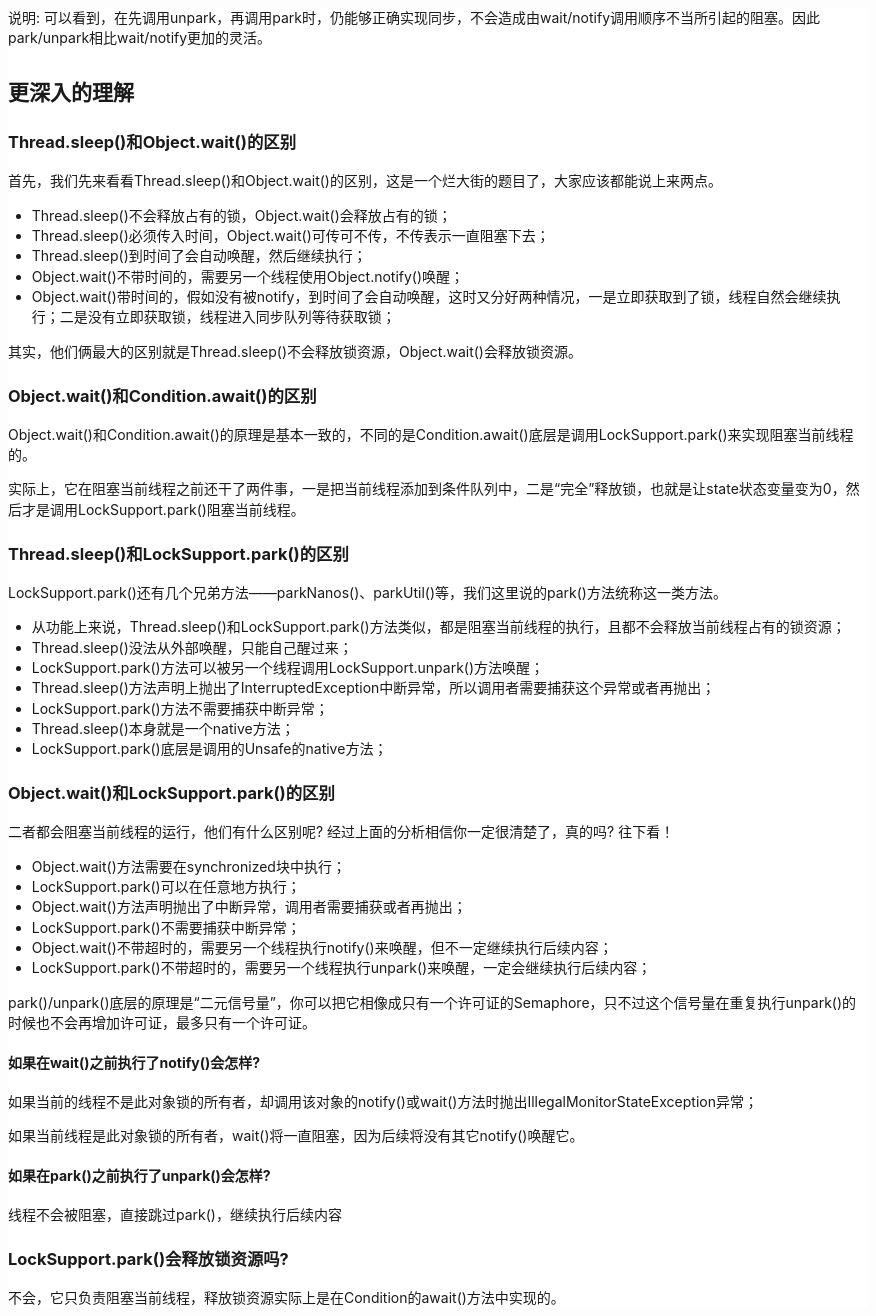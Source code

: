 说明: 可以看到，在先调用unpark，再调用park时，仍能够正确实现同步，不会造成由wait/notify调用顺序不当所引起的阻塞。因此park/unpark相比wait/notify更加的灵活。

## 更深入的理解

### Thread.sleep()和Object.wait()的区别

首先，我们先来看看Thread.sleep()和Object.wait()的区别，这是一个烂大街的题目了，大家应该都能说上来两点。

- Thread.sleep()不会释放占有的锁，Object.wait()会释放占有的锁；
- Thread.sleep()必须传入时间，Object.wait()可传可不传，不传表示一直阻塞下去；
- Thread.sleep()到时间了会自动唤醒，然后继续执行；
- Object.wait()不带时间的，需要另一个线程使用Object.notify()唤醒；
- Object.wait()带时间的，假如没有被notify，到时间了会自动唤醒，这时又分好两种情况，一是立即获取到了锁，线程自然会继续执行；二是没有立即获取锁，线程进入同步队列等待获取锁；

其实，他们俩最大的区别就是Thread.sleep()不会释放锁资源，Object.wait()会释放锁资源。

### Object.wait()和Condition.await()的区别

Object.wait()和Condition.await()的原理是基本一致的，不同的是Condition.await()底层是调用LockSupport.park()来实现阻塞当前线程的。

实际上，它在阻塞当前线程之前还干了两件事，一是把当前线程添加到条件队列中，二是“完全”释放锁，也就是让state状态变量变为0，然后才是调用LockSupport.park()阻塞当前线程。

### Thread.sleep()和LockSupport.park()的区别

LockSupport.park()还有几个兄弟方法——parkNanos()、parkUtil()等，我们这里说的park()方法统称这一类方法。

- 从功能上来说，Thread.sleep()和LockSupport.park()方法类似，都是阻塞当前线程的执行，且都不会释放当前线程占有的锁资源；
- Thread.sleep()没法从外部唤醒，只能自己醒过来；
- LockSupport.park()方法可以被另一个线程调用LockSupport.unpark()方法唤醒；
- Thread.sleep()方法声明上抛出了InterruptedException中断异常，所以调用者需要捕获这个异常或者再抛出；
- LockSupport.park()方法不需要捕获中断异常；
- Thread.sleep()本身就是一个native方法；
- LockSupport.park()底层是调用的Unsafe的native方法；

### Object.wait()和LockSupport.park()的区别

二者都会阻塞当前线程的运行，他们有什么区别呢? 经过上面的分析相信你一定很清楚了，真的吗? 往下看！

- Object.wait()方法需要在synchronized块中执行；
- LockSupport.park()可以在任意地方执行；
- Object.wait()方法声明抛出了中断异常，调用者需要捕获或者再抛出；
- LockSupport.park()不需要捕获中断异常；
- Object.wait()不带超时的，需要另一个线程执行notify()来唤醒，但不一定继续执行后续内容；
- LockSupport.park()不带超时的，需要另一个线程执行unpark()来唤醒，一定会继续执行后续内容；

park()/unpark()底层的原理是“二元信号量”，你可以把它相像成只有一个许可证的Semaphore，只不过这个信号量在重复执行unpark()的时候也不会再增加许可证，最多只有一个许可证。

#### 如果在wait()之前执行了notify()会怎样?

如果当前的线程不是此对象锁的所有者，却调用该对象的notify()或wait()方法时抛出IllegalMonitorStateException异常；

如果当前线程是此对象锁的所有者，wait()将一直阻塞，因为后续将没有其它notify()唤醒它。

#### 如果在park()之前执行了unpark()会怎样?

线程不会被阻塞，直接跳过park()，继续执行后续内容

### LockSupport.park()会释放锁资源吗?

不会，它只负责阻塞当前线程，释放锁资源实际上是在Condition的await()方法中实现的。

+ + + +

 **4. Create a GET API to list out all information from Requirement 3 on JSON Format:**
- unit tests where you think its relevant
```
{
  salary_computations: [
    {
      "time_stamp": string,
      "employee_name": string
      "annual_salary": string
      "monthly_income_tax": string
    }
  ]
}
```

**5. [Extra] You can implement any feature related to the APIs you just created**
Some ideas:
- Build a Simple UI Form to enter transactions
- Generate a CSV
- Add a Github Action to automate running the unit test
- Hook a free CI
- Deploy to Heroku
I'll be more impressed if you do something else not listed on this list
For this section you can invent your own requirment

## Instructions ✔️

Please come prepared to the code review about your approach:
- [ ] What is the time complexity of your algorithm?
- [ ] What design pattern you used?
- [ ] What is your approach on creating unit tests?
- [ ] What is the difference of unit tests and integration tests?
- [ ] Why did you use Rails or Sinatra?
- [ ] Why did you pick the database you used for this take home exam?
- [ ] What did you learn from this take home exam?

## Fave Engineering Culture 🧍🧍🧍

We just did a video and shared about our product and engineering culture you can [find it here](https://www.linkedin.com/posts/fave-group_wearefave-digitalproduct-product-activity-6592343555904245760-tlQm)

+ + + +

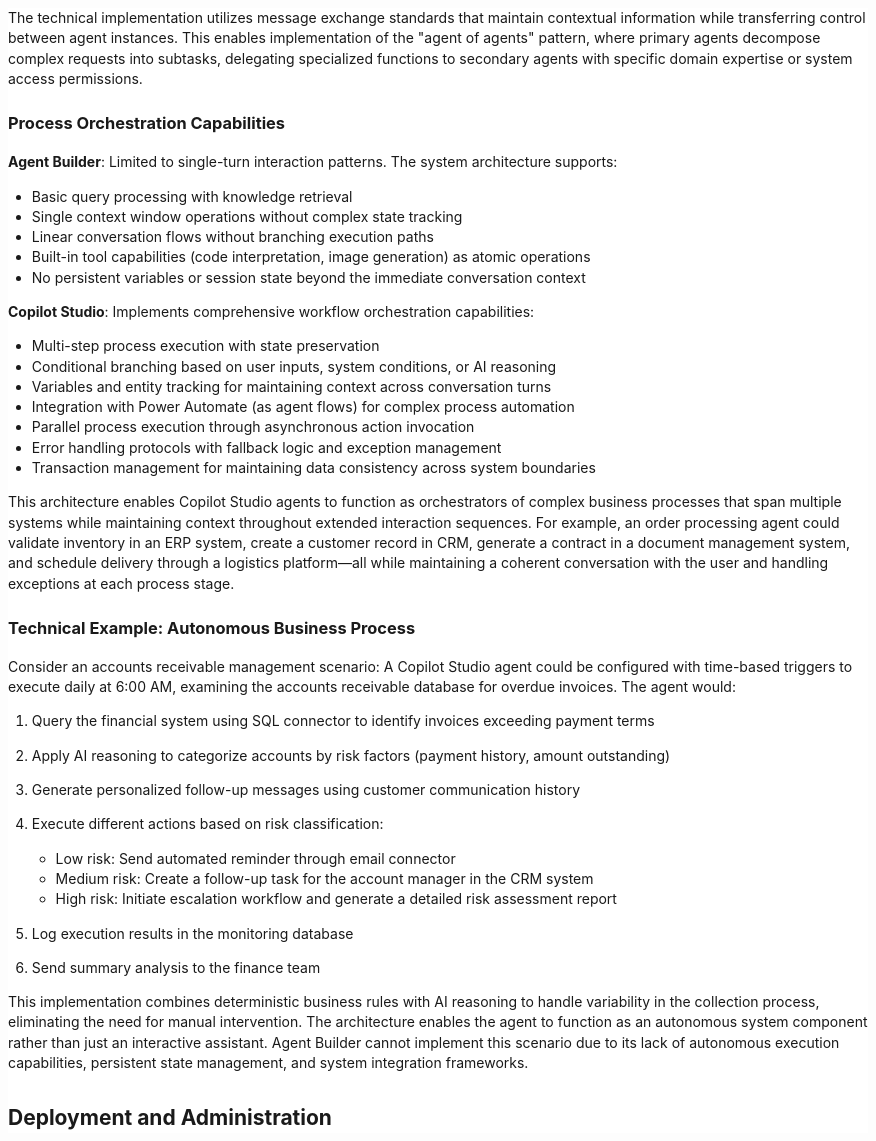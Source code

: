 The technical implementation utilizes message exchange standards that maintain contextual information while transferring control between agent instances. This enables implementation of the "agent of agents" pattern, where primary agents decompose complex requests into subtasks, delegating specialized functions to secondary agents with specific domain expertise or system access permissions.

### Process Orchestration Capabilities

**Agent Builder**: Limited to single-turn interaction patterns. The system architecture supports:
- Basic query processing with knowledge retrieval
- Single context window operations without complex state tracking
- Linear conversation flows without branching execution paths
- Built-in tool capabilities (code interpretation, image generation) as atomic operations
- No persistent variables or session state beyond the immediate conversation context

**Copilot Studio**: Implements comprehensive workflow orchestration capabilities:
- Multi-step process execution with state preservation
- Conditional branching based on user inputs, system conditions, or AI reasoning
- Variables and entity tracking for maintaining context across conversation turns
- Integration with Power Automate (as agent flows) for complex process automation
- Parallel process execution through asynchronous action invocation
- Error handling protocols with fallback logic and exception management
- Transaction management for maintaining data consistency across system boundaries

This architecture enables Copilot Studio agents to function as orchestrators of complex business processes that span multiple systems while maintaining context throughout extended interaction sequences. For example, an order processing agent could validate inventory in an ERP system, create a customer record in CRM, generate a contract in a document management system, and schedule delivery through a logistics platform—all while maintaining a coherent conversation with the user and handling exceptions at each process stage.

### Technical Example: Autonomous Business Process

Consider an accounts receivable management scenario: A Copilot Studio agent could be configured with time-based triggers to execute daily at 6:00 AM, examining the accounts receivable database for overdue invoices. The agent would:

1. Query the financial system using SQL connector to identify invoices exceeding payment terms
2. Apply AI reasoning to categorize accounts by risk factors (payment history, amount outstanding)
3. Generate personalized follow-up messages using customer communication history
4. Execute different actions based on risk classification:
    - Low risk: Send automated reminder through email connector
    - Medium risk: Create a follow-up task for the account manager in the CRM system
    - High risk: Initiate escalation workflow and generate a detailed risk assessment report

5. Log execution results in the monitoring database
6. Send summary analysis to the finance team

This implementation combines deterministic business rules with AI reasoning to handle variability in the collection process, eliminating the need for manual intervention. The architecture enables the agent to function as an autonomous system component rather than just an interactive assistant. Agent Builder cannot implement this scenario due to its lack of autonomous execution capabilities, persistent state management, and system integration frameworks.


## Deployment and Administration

+ + + +

### Your assignment:
Copy each line above that contains the string "using".

### Solution to this task:
1. Query the financial system using SQL connector to identify invoices exceeding payment terms
3. Generate personalized follow-up messages using customer communication history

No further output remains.